Ignacio Gracia NoriegaIgnacio Gracia Noriega


Gracia Noriega, Despedidas & necrológicas

Ignacio Gracia Noriega

Un señor bajito

En memoria de un histórico del cine español

La primera aparición en la pantalla de Alfredo Landa que recuerdo es haciendo de sacristán «jeta» y abusón en «El verdugo», de Berlanga; el año anterior, 1962, había intervenido en su primera película: «Atraco a las tres», de Forqué: dos excelentes películas. Después vendrían «La niña de luto», de Summers; «Historias de la radio», de Sáenz de Heredia; «Ninette y un señor de Murcia», de Fernán Gómez... Estas películas figuraban entre las mejores que se hacían en España en los primeros sesenta, con el añadido de una película «vanguardista» y, por lo tanto, pedante, como «De cuerpo presente», de Antonio Eceiza. Lo del landismo vendría después, y tuvo un calado más sociológico que cinematográfico: Landa y el Seat 600 encarnaron como ninguna otra persona u objeto la España del desarrollismo, en la que después de haber atravesado un largo túnel las cosas empezaban a verse de color de rosa, el régimen levantaba la mano (dentro de un orden) y los españoles se sentían ricos por primera vez. Landa fue la representación del español de acuerdo con la definición de Curzio Malaparte que consideraba a los españoles como tipos bajitos y con cara de mala uva, porque pensaban que los demás tenían más éxito con las mujeres (es un eufemismo). De no haber sido por las libertades de la época de Fraga como ministro de Información y Turismo, el landismo no habría sido posible. Pero al permitirse los bikinis, surgió el landismo de manera inevitable. Cada vez que veía un bikini, al bueno de Landa, que representaba a Juan Español, se le ponían los ojos como platos. Esta era la representación urbana y un poco hortera del españolito medio, mientras Paco Martínez Soria representaba al Juan Español rural, cazurro, terco, obstinado y con mucha mala uva: en aquella división tan diáfana de España en urbana y rural, la España urbana de Landa era más inocente que la resabiada y aldeana de Martínez Soria. Finalmente, Bardem aprovechó las incitaciones sociológicas del landismo para realizar una película protagonizada por Landa, cuyo planteamiento escandalizó a los ortodoxos de cine-club: ¡cómo Bardem va a dirigir a un chusco como Landa! Y lo dirigió, aunque el resultado fue un fracaso. Fueron Garci, Mario Camus, Cuerda (inolvidable como el bandido Fendetestas en «El bosque animado») quienes se dieron cuenta de que en aquel salido canijo latía un actorazo.

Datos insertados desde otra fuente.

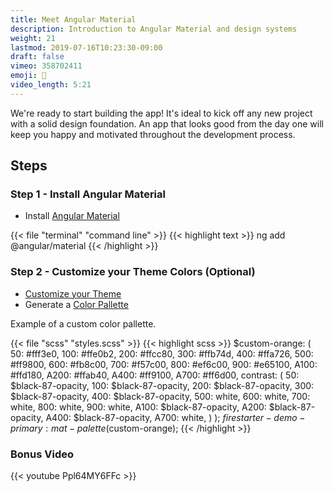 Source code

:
 ```yaml
---
title: Meet Angular Material
description: Introduction to Angular Material and design systems
weight: 21
lastmod: 2019-07-16T10:23:30-09:00
draft: false
vimeo: 358702411
emoji: 🎨
video_length: 5:21
---
```


We're ready to start building the app! It's ideal to kick off any new project with a solid design foundation. An app that looks good from the day one will keep you happy and motivated throughout the development process. 

## Steps

### Step 1 - Install Angular Material

- Install [Angular Material](https://material.angular.io/)

{{< file "terminal" "command line" >}}
{{< highlight text >}}
ng add @angular/material
{{< /highlight >}}

### Step 2 - Customize your Theme Colors (Optional)

- [Customize your Theme](https://material.angular.io/guide/theming)
- Generate a [Color Pallette](http://mcg.mbitson.com/#!?mcgpalette0=%233f51b5)



Example of a custom color pallette. 

{{< file "scss" "styles.scss" >}}
{{< highlight scss >}}
$custom-orange: (
    50: #fff3e0,
    100: #ffe0b2,
    200: #ffcc80,
    300: #ffb74d,
    400: #ffa726,
    500: #ff9800,
    600: #fb8c00,
    700: #f57c00,
    800: #ef6c00,
    900: #e65100,
    A100: #ffd180,
    A200: #ffab40,
    A400: #ff9100,
    A700: #ff6d00,
    contrast: (
        50: $black-87-opacity,
        100: $black-87-opacity,
        200: $black-87-opacity,
        300: $black-87-opacity,
        400: $black-87-opacity,
        500: white,
        600: white,
        700: white,
        800: white,
        900: white,
        A100: $black-87-opacity,
        A200: $black-87-opacity,
        A400: $black-87-opacity,
        A700: white,
    )
);
$firestarter-demo-primary: mat-palette($custom-orange);
{{< /highlight >}}


### Bonus Video

<div class="vid-center">
{{< youtube Ppl64MY6FFc >}}
</div>
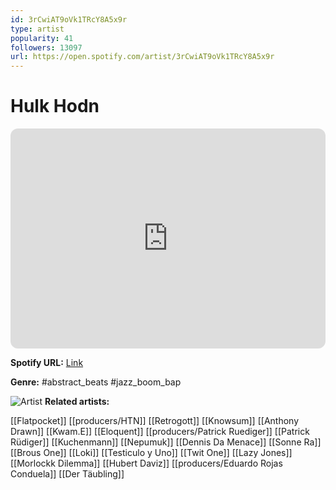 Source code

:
 ```yaml
---
id: 3rCwiAT9oVk1TRcY8A5x9r
type: artist
popularity: 41
followers: 13097
url: https://open.spotify.com/artist/3rCwiAT9oVk1TRcY8A5x9r
---
```

# Hulk Hodn

<iframe style="border-radius:12px" src="https://open.spotify.com/embed/artist/3rCwiAT9oVk1TRcY8A5x9r" width="100%" height="352" frameBorder="0" allowfullscreen="" allow="autoplay; clipboard-write; encrypted-media; fullscreen; picture-in-picture" loading="lazy"></iframe>

**Spotify URL:** [Link](https://open.spotify.com/artist/3rCwiAT9oVk1TRcY8A5x9r)

**Genre:**  #abstract_beats #jazz_boom_bap

![Artist](https://i.scdn.co/image/ab6761610000e5eb10aa9d84861354642380915d)
**Related artists:**

[[Flatpocket]]
[[producers/HTN]]
[[Retrogott]]
[[Knowsum]]
[[Anthony Drawn]]
[[Kwam.E]]
[[Eloquent]]
[[producers/Patrick Ruediger]]
[[Patrick Rüdiger]]
[[Kuchenmann]]
[[Nepumuk]]
[[Dennis Da Menace]]
[[Sonne Ra]]
[[Brous One]]
[[Loki]]
[[Testiculo y Uno]]
[[Twit One]]
[[Lazy Jones]]
[[Morlockk Dilemma]]
[[Hubert Daviz]]
[[producers/Eduardo Rojas Conduela]]
[[Der Täubling]]
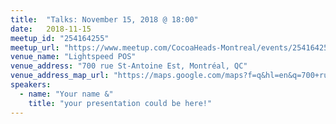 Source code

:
 ```yaml
---
title:  "Talks: November 15, 2018 @ 18:00"
date:   2018-11-15
meetup_id: "254164255" 
meetup_url: "https://www.meetup.com/CocoaHeads-Montreal/events/254164255/"
venue_name: "Lightspeed POS"
venue_address: "700 rue St-Antoine Est, Montréal, QC"
venue_address_map_url: "https://maps.google.com/maps?f=q&hl=en&q=700+rue+St-Antoine+Est%2C+Montréal%2C+QC%2C+ca"
speakers:
  - name: "Your name &"
    title: "your presentation could be here!"
---
```

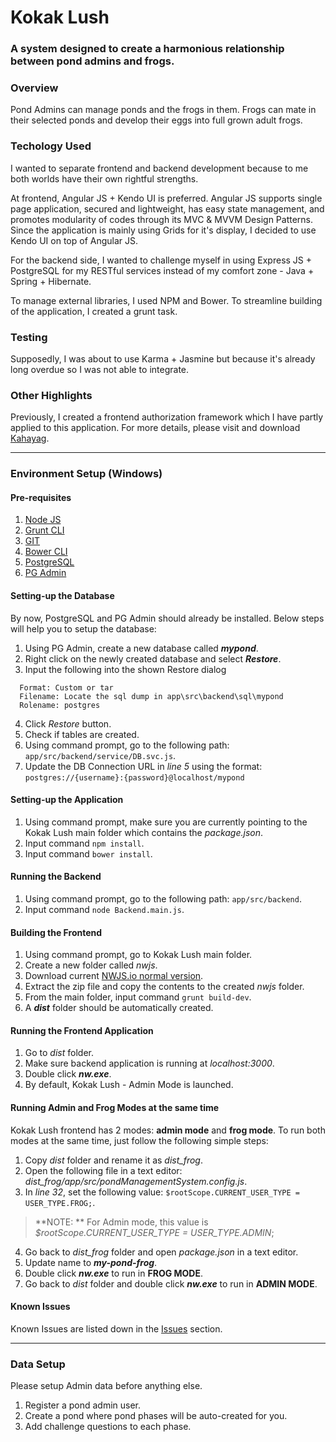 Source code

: # Kokak Lush
### A system designed to create a harmonious relationship between pond admins and frogs.

### Overview
Pond Admins can manage ponds and the frogs in them.
Frogs can mate in their selected ponds and develop their eggs into full grown adult frogs.

### Techology Used
I wanted to separate frontend and backend development because to me both worlds have their own rightful strengths.

At frontend, Angular JS + Kendo UI is preferred. Angular JS supports single page application, secured and lightweight, has easy state management, and promotes modularity of codes through its MVC & MVVM Design Patterns. Since the application is mainly using Grids for it's display, I decided to use Kendo UI on top of Angular JS.

For the backend side, I wanted to challenge myself in using Express JS + PostgreSQL for my RESTful services instead of my comfort zone - Java + Spring + Hibernate.

To manage external libraries, I used NPM and Bower.
To streamline building of the application, I created a grunt task.

### Testing
Supposedly, I was about to use Karma + Jasmine but because it's already long overdue so I was not able to integrate.

### Other Highlights
Previously, I created a frontend authorization framework which I have partly applied to this application. For more details, please visit and download [Kahayag](https://github.com/kimhonoridez/kahayag).

-------

### Environment Setup (Windows)
#### Pre-requisites
1. [Node JS](https://nodejs.org/en/download/)
2. [Grunt CLI](https://gruntjs.com/getting-started#installing-the-cli)
3. [GIT](https://git-scm.com/downloads)
5. [Bower CLI](https://bower.io/#install-bower)
6. [PostgreSQL](https://www.postgresql.org/download/)
7. [PG Admin](https://www.pgadmin.org/download/)

#### Setting-up the Database
By now, PostgreSQL and PG Admin should already be installed. Below steps will help you to setup the database:
1. Using PG Admin, create a new database called __*mypond*__.
2. Right click on the newly created database and select __*Restore*__.
3. Input the following into the shown Restore dialog
```
  Format: Custom or tar
  Filename: Locate the sql dump in app\src\backend\sql\mypond
  Rolename: postgres
```
4. Click *Restore* button.
5. Check if tables are created.
6. Using command prompt, go to the following path: `app/src/backend/service/DB.svc.js`.
7. Update the DB Connection URL in *line 5* using the format: `postgres://{username}:{password}@localhost/mypond`

#### Setting-up the Application
1. Using command prompt, make sure you are currently pointing to the Kokak Lush main folder which contains the *package.json*.
2. Input command `npm install`.
3. Input command `bower install`.

#### Running the Backend
1. Using command prompt, go to the following path: `app/src/backend`.
2. Input command `node Backend.main.js`.

#### Building the Frontend
1. Using command prompt, go to Kokak Lush main folder.
2. Create a new folder called *nwjs*.
3. Download current [NWJS.io normal version](https://nwjs.io/).
4. Extract the zip file and copy the contents to the created *nwjs* folder.
5. From the main folder, input command `grunt build-dev`.
6. A **_dist_** folder should be automatically created.

#### Running the Frontend Application
1. Go to *dist* folder.
2. Make sure backend application is running at *localhost:3000*.
3. Double click **_nw.exe_**.
4. By default, Kokak Lush - Admin Mode is launched.

#### Running Admin and Frog Modes at the same time
Kokak Lush frontend has 2 modes: **admin mode** and **frog mode**. To run both modes at the same time, just follow the following simple steps:
1. Copy *dist* folder and rename it as *dist_frog*.
2. Open the following file in a text editor: *dist_frog/app/src/pondManagementSystem.config.js*.
3. In *line 32*, set the following value: `$rootScope.CURRENT_USER_TYPE = USER_TYPE.FROG;`.
> **NOTE: ** For Admin mode, this value is *$rootScope.CURRENT_USER_TYPE = USER_TYPE.ADMIN*;
4. Go back to *dist_frog* folder and open *package.json* in a text editor.
5. Update name to **_my-pond-frog_**.
6. Double click **_nw.exe_** to run in **FROG MODE**.
5. Go back to *dist* folder and double click **_nw.exe_** to run in **ADMIN MODE**.

#### Known Issues
Known Issues are listed down in the [Issues](https://github.com/kimhonoridez/kokak-lush/issues) section.

-------

### Data Setup
Please setup Admin data before anything else.
1. Register a pond admin user.
2. Create a pond where pond phases will be auto-created for you.
3. Add challenge questions to each phase.
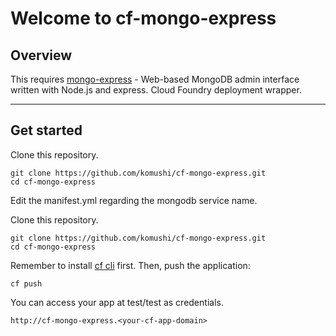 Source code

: Welcome to cf-mongo-express
===================

Overview
-------------
This requires [mongo-express](https://github.com/andzdroid/mongo-express) - Web-based MongoDB admin interface written with Node.js and express.
Cloud Foundry deployment wrapper.

----------
Get started
-------------
Clone this repository.
```
git clone https://github.com/komushi/cf-mongo-express.git
cd cf-mongo-express
```

Edit the manifest.yml regarding the mongodb service name.

Clone this repository.
```
git clone https://github.com/komushi/cf-mongo-express.git
cd cf-mongo-express
```

Remember to install [cf cli](https://github.com/cloudfoundry/cli/releases) first. Then, push the application:
```
cf push
```

You can access your app at test/test as credentials.
```
http://cf-mongo-express.<your-cf-app-domain>
```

El caso de Alfredo Landa me recuerda al de Burt Lancaster (salvando las alturas). Lancaster, al comienzo, se había especializado en aventureros saltarines, por lo que cuando la distribuidora lo impuso como protagonista de «El gatopardo», Visconti protestó: «¡Trabajar con un cowboy», ignorando que previamente había hecho grandes papeles dramáticos en «Forajidos», de Siodmak, y «Chantaje en Broadway», de Mackendrick. Landa, como ya hemos indicado, había hecho buenos papeles cómicos antes de lanzarse al balancín de la astracanada. En su fase final consiguió ser uno de los actores más hondos y perfectos del cine español, con una mirada desvalida, una melancolía profunda y la amargura de alguien que ha vivido y ha visto demasiadas cosas.